### Collection entries:
▶

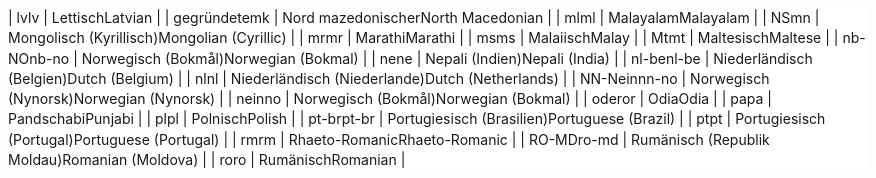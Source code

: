 | <span data-ttu-id="14f14-306">lv</span><span class="sxs-lookup"><span data-stu-id="14f14-306">lv</span></span>              | <span data-ttu-id="14f14-307">Lettisch</span><span class="sxs-lookup"><span data-stu-id="14f14-307">Latvian</span></span>                      |
| <span data-ttu-id="14f14-308">gegründete</span><span class="sxs-lookup"><span data-stu-id="14f14-308">mk</span></span>              | <span data-ttu-id="14f14-309">Nord mazedonischer</span><span class="sxs-lookup"><span data-stu-id="14f14-309">North Macedonian</span></span>             |
| <span data-ttu-id="14f14-310">ml</span><span class="sxs-lookup"><span data-stu-id="14f14-310">ml</span></span>              | <span data-ttu-id="14f14-311">Malayalam</span><span class="sxs-lookup"><span data-stu-id="14f14-311">Malayalam</span></span>                    |
| <span data-ttu-id="14f14-312">NS</span><span class="sxs-lookup"><span data-stu-id="14f14-312">mn</span></span>              | <span data-ttu-id="14f14-313">Mongolisch (Kyrillisch)</span><span class="sxs-lookup"><span data-stu-id="14f14-313">Mongolian (Cyrillic)</span></span>         |
| <span data-ttu-id="14f14-314">mr</span><span class="sxs-lookup"><span data-stu-id="14f14-314">mr</span></span>              | <span data-ttu-id="14f14-315">Marathi</span><span class="sxs-lookup"><span data-stu-id="14f14-315">Marathi</span></span>                      |
| <span data-ttu-id="14f14-316">ms</span><span class="sxs-lookup"><span data-stu-id="14f14-316">ms</span></span>              | <span data-ttu-id="14f14-317">Malaiisch</span><span class="sxs-lookup"><span data-stu-id="14f14-317">Malay</span></span>                        |
| <span data-ttu-id="14f14-318">Mt</span><span class="sxs-lookup"><span data-stu-id="14f14-318">mt</span></span>              | <span data-ttu-id="14f14-319">Maltesisch</span><span class="sxs-lookup"><span data-stu-id="14f14-319">Maltese</span></span>                      |
| <span data-ttu-id="14f14-320">nb-NO</span><span class="sxs-lookup"><span data-stu-id="14f14-320">nb-no</span></span>           | <span data-ttu-id="14f14-321">Norwegisch (Bokmål)</span><span class="sxs-lookup"><span data-stu-id="14f14-321">Norwegian (Bokmal)</span></span>           |
| <span data-ttu-id="14f14-322">ne</span><span class="sxs-lookup"><span data-stu-id="14f14-322">ne</span></span>              | <span data-ttu-id="14f14-323">Nepali (Indien)</span><span class="sxs-lookup"><span data-stu-id="14f14-323">Nepali (India)</span></span>               |
| <span data-ttu-id="14f14-324">nl-be</span><span class="sxs-lookup"><span data-stu-id="14f14-324">nl-be</span></span>           | <span data-ttu-id="14f14-325">Niederländisch (Belgien)</span><span class="sxs-lookup"><span data-stu-id="14f14-325">Dutch (Belgium)</span></span>              |
| <span data-ttu-id="14f14-326">nl</span><span class="sxs-lookup"><span data-stu-id="14f14-326">nl</span></span>              | <span data-ttu-id="14f14-327">Niederländisch (Niederlande)</span><span class="sxs-lookup"><span data-stu-id="14f14-327">Dutch (Netherlands)</span></span>          |
| <span data-ttu-id="14f14-328">NN-Nein</span><span class="sxs-lookup"><span data-stu-id="14f14-328">nn-no</span></span>           | <span data-ttu-id="14f14-329">Norwegisch (Nynorsk)</span><span class="sxs-lookup"><span data-stu-id="14f14-329">Norwegian (Nynorsk)</span></span>          |
| <span data-ttu-id="14f14-330">nein</span><span class="sxs-lookup"><span data-stu-id="14f14-330">no</span></span>              | <span data-ttu-id="14f14-331">Norwegisch (Bokmål)</span><span class="sxs-lookup"><span data-stu-id="14f14-331">Norwegian (Bokmal)</span></span>           |
| <span data-ttu-id="14f14-332">oder</span><span class="sxs-lookup"><span data-stu-id="14f14-332">or</span></span>              | <span data-ttu-id="14f14-333">Odia</span><span class="sxs-lookup"><span data-stu-id="14f14-333">Odia</span></span>                         |
| <span data-ttu-id="14f14-334">pa</span><span class="sxs-lookup"><span data-stu-id="14f14-334">pa</span></span>              | <span data-ttu-id="14f14-335">Pandschabi</span><span class="sxs-lookup"><span data-stu-id="14f14-335">Punjabi</span></span>                      |
| <span data-ttu-id="14f14-336">pl</span><span class="sxs-lookup"><span data-stu-id="14f14-336">pl</span></span>              | <span data-ttu-id="14f14-337">Polnisch</span><span class="sxs-lookup"><span data-stu-id="14f14-337">Polish</span></span>                       |
| <span data-ttu-id="14f14-338">pt-br</span><span class="sxs-lookup"><span data-stu-id="14f14-338">pt-br</span></span>           | <span data-ttu-id="14f14-339">Portugiesisch (Brasilien)</span><span class="sxs-lookup"><span data-stu-id="14f14-339">Portuguese (Brazil)</span></span>          |
| <span data-ttu-id="14f14-340">pt</span><span class="sxs-lookup"><span data-stu-id="14f14-340">pt</span></span>              | <span data-ttu-id="14f14-341">Portugiesisch (Portugal)</span><span class="sxs-lookup"><span data-stu-id="14f14-341">Portuguese (Portugal)</span></span>        |
| <span data-ttu-id="14f14-342">rm</span><span class="sxs-lookup"><span data-stu-id="14f14-342">rm</span></span>              | <span data-ttu-id="14f14-343">Rhaeto-Romanic</span><span class="sxs-lookup"><span data-stu-id="14f14-343">Rhaeto-Romanic</span></span>               |
| <span data-ttu-id="14f14-344">RO-MD</span><span class="sxs-lookup"><span data-stu-id="14f14-344">ro-md</span></span>           | <span data-ttu-id="14f14-345">Rumänisch (Republik Moldau)</span><span class="sxs-lookup"><span data-stu-id="14f14-345">Romanian (Moldova)</span></span>           |
| <span data-ttu-id="14f14-346">ro</span><span class="sxs-lookup"><span data-stu-id="14f14-346">ro</span></span>              | <span data-ttu-id="14f14-347">Rumänisch</span><span class="sxs-lookup"><span data-stu-id="14f14-347">Romanian</span></span>                     |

◀

### What is being asked:
Search the lines above for the string "Portuguese", then show every one that has it.

### Task solution:
| <span data-ttu-id="14f14-338">pt-br</span><span class="sxs-lookup"><span data-stu-id="14f14-338">pt-br</span></span>           | <span data-ttu-id="14f14-339">Portugiesisch (Brasilien)</span><span class="sxs-lookup"><span data-stu-id="14f14-339">Portuguese (Brazil)</span></span>          |
| <span data-ttu-id="14f14-340">pt</span><span class="sxs-lookup"><span data-stu-id="14f14-340">pt</span></span>              | <span data-ttu-id="14f14-341">Portugiesisch (Portugal)</span><span class="sxs-lookup"><span data-stu-id="14f14-341">Portuguese (Portugal)</span></span>        |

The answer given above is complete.